=== Supplied material ===

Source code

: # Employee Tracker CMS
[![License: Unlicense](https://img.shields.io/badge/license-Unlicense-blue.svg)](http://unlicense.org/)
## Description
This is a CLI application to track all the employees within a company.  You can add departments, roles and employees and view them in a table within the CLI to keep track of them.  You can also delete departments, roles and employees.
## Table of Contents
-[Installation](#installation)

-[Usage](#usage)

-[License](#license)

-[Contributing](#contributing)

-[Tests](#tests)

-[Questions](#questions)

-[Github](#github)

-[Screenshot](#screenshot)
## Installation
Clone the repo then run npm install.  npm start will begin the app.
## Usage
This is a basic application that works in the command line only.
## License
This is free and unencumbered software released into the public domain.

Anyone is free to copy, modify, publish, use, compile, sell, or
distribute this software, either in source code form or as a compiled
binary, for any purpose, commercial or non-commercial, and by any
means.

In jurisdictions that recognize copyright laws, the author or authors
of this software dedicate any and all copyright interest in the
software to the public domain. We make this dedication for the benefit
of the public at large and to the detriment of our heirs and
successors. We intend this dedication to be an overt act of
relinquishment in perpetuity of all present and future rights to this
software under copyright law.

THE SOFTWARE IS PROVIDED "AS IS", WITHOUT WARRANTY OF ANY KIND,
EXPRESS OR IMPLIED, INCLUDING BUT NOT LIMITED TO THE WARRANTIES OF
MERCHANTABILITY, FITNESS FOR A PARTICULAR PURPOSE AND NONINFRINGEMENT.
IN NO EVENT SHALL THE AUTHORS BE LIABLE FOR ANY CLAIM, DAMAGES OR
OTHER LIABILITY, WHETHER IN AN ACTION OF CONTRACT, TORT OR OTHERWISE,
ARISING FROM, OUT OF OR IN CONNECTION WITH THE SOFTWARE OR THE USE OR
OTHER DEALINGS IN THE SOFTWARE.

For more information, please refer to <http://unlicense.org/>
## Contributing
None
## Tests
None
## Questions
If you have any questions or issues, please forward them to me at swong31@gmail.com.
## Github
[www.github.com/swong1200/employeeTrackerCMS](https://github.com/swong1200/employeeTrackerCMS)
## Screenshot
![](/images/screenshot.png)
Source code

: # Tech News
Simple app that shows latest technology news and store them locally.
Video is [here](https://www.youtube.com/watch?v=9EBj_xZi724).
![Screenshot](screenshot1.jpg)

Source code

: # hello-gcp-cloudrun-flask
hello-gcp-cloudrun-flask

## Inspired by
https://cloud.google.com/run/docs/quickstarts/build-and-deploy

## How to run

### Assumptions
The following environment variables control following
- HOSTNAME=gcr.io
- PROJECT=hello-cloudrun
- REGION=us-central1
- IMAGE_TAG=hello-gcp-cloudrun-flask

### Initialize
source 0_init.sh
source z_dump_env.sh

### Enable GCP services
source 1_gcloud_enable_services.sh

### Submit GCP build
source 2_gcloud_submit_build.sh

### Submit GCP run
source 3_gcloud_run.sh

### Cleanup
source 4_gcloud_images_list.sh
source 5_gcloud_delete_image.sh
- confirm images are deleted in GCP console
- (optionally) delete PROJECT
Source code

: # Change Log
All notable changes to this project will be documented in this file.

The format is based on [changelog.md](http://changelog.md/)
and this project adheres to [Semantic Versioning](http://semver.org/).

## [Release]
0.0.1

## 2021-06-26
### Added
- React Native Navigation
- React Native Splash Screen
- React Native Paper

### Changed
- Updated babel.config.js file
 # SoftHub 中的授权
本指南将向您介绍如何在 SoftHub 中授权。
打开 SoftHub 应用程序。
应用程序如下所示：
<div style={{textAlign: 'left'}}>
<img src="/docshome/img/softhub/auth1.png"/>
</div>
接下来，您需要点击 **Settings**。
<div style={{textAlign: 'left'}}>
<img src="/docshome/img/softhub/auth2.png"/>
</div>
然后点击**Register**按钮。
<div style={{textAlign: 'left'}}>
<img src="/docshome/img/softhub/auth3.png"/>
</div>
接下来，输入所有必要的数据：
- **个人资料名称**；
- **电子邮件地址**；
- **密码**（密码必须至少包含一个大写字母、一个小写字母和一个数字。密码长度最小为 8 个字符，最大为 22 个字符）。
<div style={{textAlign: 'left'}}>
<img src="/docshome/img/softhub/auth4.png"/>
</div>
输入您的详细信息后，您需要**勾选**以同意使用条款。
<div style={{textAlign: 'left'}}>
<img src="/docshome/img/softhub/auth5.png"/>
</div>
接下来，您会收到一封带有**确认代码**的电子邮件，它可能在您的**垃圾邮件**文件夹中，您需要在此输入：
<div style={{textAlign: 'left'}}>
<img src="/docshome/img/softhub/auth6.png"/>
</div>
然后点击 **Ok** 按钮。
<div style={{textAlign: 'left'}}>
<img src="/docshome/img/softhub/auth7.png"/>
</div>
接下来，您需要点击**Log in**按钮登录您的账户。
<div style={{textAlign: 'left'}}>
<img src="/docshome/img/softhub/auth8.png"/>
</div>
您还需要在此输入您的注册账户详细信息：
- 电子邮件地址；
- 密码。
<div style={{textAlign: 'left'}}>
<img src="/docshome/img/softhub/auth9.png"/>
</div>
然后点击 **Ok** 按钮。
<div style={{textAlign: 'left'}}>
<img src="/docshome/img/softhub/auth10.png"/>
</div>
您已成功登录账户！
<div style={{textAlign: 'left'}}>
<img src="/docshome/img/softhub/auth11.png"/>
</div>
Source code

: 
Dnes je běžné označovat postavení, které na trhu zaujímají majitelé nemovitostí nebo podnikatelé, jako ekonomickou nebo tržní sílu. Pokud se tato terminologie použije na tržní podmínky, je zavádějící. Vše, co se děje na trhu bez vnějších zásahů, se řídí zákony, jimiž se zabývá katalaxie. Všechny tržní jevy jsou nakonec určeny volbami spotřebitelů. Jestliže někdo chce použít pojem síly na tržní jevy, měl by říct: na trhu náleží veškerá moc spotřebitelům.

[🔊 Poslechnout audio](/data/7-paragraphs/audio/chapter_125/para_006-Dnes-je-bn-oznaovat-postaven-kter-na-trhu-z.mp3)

===

§ **Task to carry out**:
Go over the data and return every line that includes the word "Installation".

§ **The answer**:
-[Installation](#installation)
## Installation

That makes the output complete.